● **Exercise brief**: Only a number is wanted: the count of lines in this listing that contain "includegraphics".

** Opening Given data block **

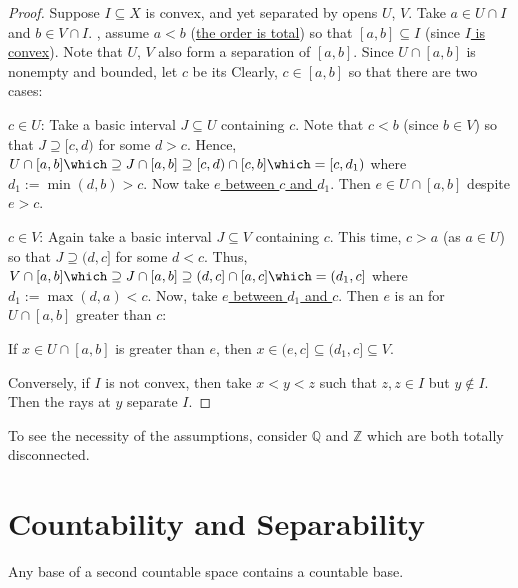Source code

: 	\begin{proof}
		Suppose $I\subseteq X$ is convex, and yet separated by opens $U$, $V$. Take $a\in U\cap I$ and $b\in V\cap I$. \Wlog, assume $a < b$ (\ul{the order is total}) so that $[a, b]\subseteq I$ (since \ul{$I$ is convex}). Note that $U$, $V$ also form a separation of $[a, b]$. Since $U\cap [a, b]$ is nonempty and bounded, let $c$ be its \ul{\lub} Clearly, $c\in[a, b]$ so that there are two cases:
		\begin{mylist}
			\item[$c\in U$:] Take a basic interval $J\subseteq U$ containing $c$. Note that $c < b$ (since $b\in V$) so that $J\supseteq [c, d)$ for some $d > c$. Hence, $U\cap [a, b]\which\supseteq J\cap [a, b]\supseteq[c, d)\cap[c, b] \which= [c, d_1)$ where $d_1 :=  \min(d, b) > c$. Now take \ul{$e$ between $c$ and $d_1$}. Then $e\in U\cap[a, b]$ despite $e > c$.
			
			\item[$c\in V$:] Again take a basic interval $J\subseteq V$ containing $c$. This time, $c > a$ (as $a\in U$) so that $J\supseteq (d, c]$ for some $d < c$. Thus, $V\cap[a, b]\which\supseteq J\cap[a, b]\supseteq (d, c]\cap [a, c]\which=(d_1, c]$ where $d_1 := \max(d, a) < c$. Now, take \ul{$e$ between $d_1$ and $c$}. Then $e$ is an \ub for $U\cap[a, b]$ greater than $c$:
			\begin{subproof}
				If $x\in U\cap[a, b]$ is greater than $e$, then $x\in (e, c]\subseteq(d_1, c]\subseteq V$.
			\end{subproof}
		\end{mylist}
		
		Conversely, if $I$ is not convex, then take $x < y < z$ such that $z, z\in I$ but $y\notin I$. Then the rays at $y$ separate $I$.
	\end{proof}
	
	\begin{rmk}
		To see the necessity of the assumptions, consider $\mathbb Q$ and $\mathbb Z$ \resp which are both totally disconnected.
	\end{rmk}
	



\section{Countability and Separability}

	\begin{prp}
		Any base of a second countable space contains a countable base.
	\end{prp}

** Closing Given data block **
** Opening Given data block **

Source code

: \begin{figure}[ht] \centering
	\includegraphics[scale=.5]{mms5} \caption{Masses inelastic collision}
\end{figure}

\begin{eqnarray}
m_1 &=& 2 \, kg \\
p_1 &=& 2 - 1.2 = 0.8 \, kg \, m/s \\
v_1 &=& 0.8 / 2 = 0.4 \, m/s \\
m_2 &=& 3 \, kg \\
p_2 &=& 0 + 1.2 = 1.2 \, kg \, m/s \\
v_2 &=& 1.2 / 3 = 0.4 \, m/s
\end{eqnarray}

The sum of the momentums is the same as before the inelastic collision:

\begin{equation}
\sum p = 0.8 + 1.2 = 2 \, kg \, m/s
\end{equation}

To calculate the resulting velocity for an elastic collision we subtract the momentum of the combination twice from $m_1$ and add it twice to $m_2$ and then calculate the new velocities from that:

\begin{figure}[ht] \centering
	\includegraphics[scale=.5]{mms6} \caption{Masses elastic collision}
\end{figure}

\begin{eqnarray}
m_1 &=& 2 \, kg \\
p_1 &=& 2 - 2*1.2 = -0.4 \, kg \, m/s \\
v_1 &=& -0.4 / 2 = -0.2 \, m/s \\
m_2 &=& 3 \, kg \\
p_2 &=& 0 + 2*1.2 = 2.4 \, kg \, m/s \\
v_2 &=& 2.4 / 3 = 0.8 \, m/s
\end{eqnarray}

** Closing Given data block **

● **Exercise answer**: 2